Red Hat Bugzilla – Bug 801622
ipa host-find --in-sudorule does not match hosts in specified sudorule if insertion order is wrong
Last modified: 2014-08-05 07:18:29 EDT
Description of problem: I add a host to a sudorule, then, I add the host to the system, then searching for that host with ipa host-find --in-sudorule=<sudorule> returns zero results Version-Release number of selected component (if applicable): ipa-server-2.2.0-2.el6.x86_64 How reproducible: always Steps to Reproduce: 1. kinit as admin 2. ipa sudorule-add srule 3. ipa sudorule-add-host --hosts=h.testrelm.com srule 4. ipa host-add --ip-address=4.2.2.2 h.testrelm.com 5. ipa host-find --in-sudorule srule Actual results: [root@ipaqavmc ipa-host-cli]# ipa host-find --in-sudorule srule --------------- 0 hosts matched --------------- ---------------------------- Number of entries returned 0 ---------------------------- Expected results: I expect the search to return h.testrelm.com Additional info: I am adding the host to the sudorule before the hosts exists. searching for the host if it is added to the sudorule in the correct order works properly.

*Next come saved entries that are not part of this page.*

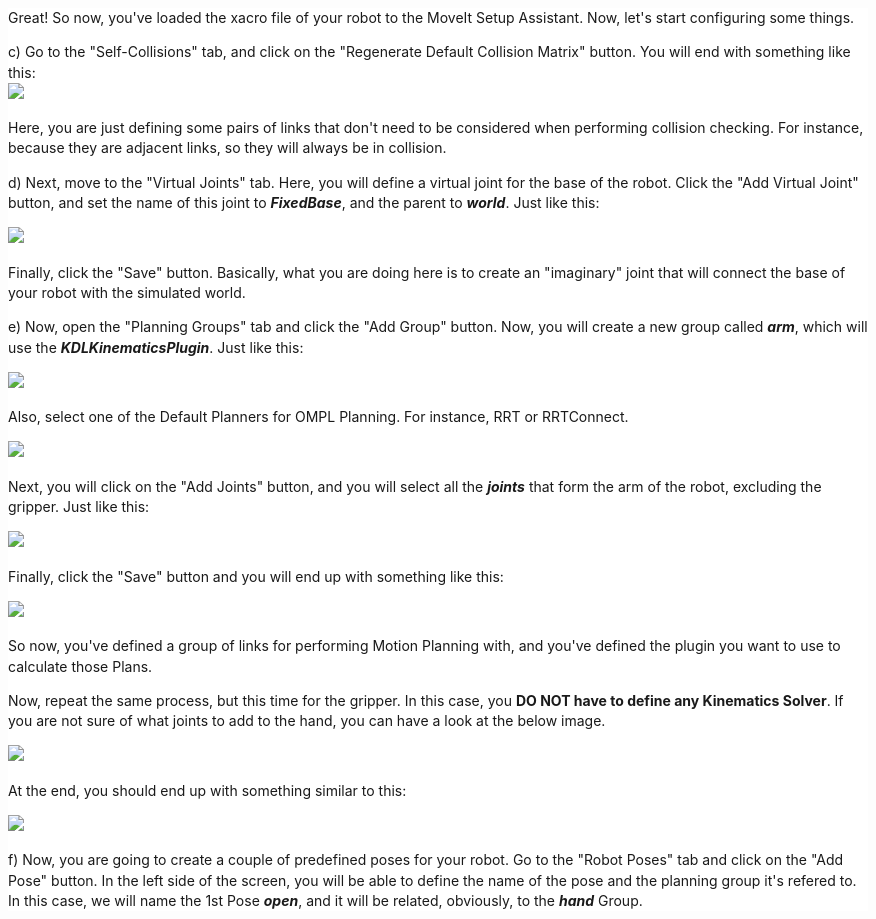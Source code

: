 Great! So now, you've loaded the xacro file of your robot to the MoveIt Setup Assistant. Now, let's start configuring some things.

c) Go to the "Self-Collisions" tab, and click on the "Regenerate Default Collision Matrix" button. You will end with something like this:<br>
<img src="img/shadow_moveit2.png" width="500" />

Here, you are just defining some pairs of links that don't need to be considered when performing collision checking. For instance, because they are adjacent links, so they will always be in collision.

d) Next, move to the "Virtual Joints" tab. Here, you will define a virtual joint for the base of the robot. Click the "Add Virtual Joint" button, and set the name of this joint to <i><b>FixedBase</b></i>, and the parent to <i><b>world</b></i>. Just like this:

<img src="img/shadow_moveit3.png" width="500" />

Finally, click the "Save" button. Basically, what you are doing here is to create an "imaginary" joint that will connect the base of your robot with the simulated world.

e) Now, open the "Planning Groups" tab and click the "Add Group" button. Now, you will create a new group called <i><b>arm</b></i>, which will use the <i><b>KDLKinematicsPlugin</b></i>. Just like this:

<img src="img/arm0.png" width="500" />

Also, select one of the Default Planners for OMPL Planning. For instance, RRT or RRTConnect.

<img src="img/ompl_planning_config.png" width="500" />

Next, you will click on the "Add Joints" button, and you will select all the <i><b>joints</b></i> that form the arm of the robot, excluding the gripper. Just like this:

<img src="img/add_joints.png" width="500" />

Finally, click the "Save" button and you will end up with something like this:

<img src="img/arm.png" width="500" />

So now, you've defined a group of links for performing Motion Planning with, and you've defined the plugin you want to use to calculate those Plans.

Now, repeat the same process, but this time for the gripper. In this case, you <b>DO NOT have to define any Kinematics Solver</b>. If you are not sure of what joints to add to the hand, you can have a look at the below image.

<img src="img/shadow_moveit4.png" width="500" />

At the end, you should end up with something similar to this:

<img src="img/shadow_moveit5.png" width="500" />

f) Now, you are going to create a couple of predefined poses for your robot. Go to the "Robot Poses" tab and click on the "Add Pose" button. In the left side of the screen, you will be able to define the name of the pose and the planning group it's refered to. In this case, we will name the 1st Pose <i><b>open</b></i>, and it will be related, obviously, to the <i><b>hand</b></i> Group.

I do not think this is a bug. When you add a host that's not enrolled in IPA, it is considered as an External host and is also stored in a different LDAP attribute (externalHost) than regular IPA hosts (memberHost with DN to IPA host). If you use the correct order or remove/add your host to srule, it should be added as a standard IPA host and host-find --in-sudorule will work.
I see no objections, closing as NOTABUG.